At issue is whether the financial analysis of the Port Covington project done for the city can be trusted. That analysis, by MuniCap, of Columbia, projected the city would reap $1.7 billion in financial benefit over 41 years.
But the community organization BUILD, Baltimore United in Leadership Development, says that’s overly optimistic. And they complained that Sagamore, Plank’s development arm, paid for the study.
TischlerBise, the Bethesda firm BUILD hired to study the proposal, said the Municap analysis is simplistic and lacks detail.
Carson Bise, the company’s president, said the earlier analysis is flawed because it envisions just one scenario of how the land will be developed in the decades ahead. He says there should be multiple scenarios because the economy can change.
"Typically in our experience it is an optimistic scenario and when we are talking about a project of this magnitude, we’re talking about a build out that’s over quite a long period of time," Bise said.
The $5.5 billion project would include a new Under Armour headquarters as well as 7,500 residences, a hotel, businesses, offices and parks. It’s been described as a city within a city.
The project would be financed in part with $535 million in TIF bonds, TIF stands for tax increment financing. The city would sell that much in bonds and the bonds would be paid back with the property taxes the project generates, not from the city’s general fund.
Bise said the TIF money should be limited to public improvements that are absolutely necessary, like roads, water and sewer.
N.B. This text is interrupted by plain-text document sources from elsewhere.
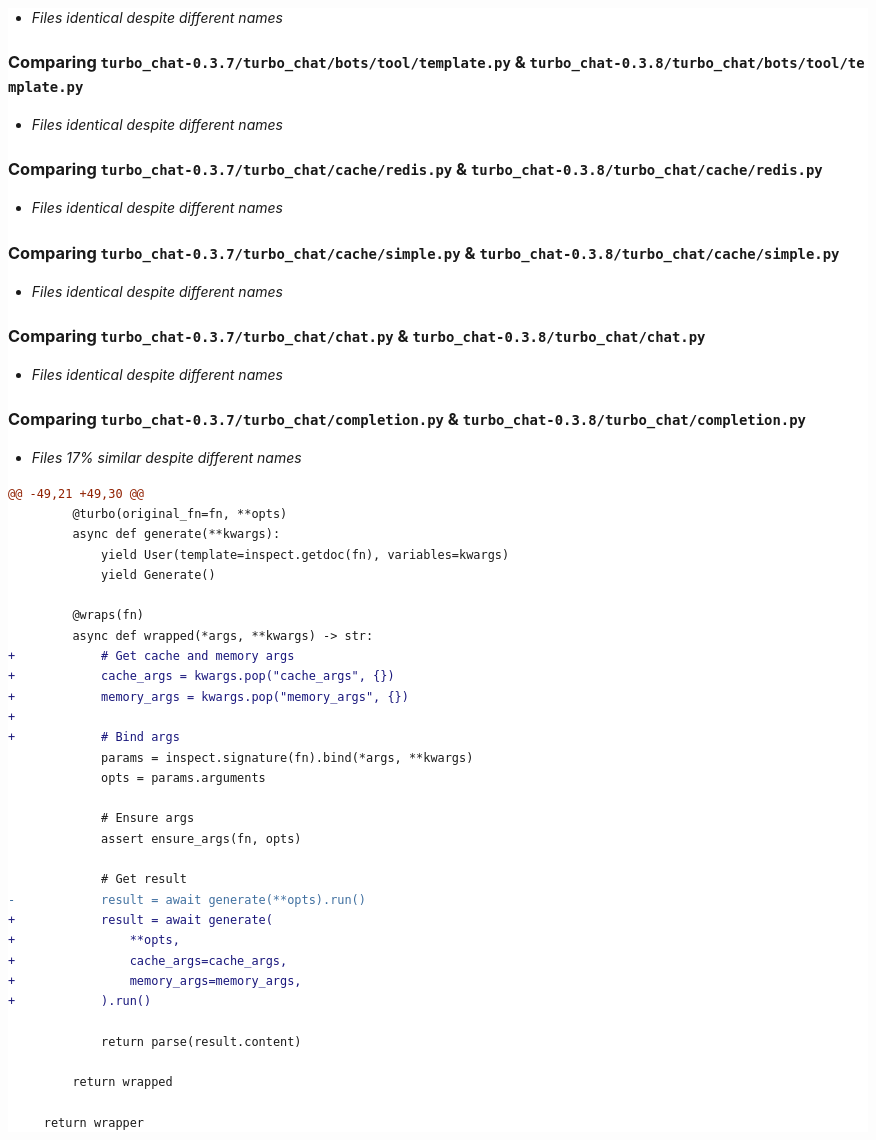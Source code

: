  * *Files identical despite different names*

### Comparing `turbo_chat-0.3.7/turbo_chat/bots/tool/template.py` & `turbo_chat-0.3.8/turbo_chat/bots/tool/template.py`

 * *Files identical despite different names*

### Comparing `turbo_chat-0.3.7/turbo_chat/cache/redis.py` & `turbo_chat-0.3.8/turbo_chat/cache/redis.py`

 * *Files identical despite different names*

### Comparing `turbo_chat-0.3.7/turbo_chat/cache/simple.py` & `turbo_chat-0.3.8/turbo_chat/cache/simple.py`

 * *Files identical despite different names*

### Comparing `turbo_chat-0.3.7/turbo_chat/chat.py` & `turbo_chat-0.3.8/turbo_chat/chat.py`

 * *Files identical despite different names*

### Comparing `turbo_chat-0.3.7/turbo_chat/completion.py` & `turbo_chat-0.3.8/turbo_chat/completion.py`

 * *Files 17% similar despite different names*

```diff
@@ -49,21 +49,30 @@
         @turbo(original_fn=fn, **opts)
         async def generate(**kwargs):
             yield User(template=inspect.getdoc(fn), variables=kwargs)
             yield Generate()
 
         @wraps(fn)
         async def wrapped(*args, **kwargs) -> str:
+            # Get cache and memory args
+            cache_args = kwargs.pop("cache_args", {})
+            memory_args = kwargs.pop("memory_args", {})
+
+            # Bind args
             params = inspect.signature(fn).bind(*args, **kwargs)
             opts = params.arguments
 
             # Ensure args
             assert ensure_args(fn, opts)
 
             # Get result
-            result = await generate(**opts).run()
+            result = await generate(
+                **opts,
+                cache_args=cache_args,
+                memory_args=memory_args,
+            ).run()
 
             return parse(result.content)
 
         return wrapped
 
     return wrapper
```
But as it stands now, some of the money would be spent on extras, like kayak slips and a trolley circulator.
BUILD wants the City Council to hold off green lighting the development until an independent, third party can do a study.
Marc Weller, the President of Sagamore, says some of BUILD’s issues with the city’s analysis are due to a failure to simply ask about the process. Weller says city officials were thoroughly questioned about whether various parts of the city budget would be affected by the addition of a large new economic development project.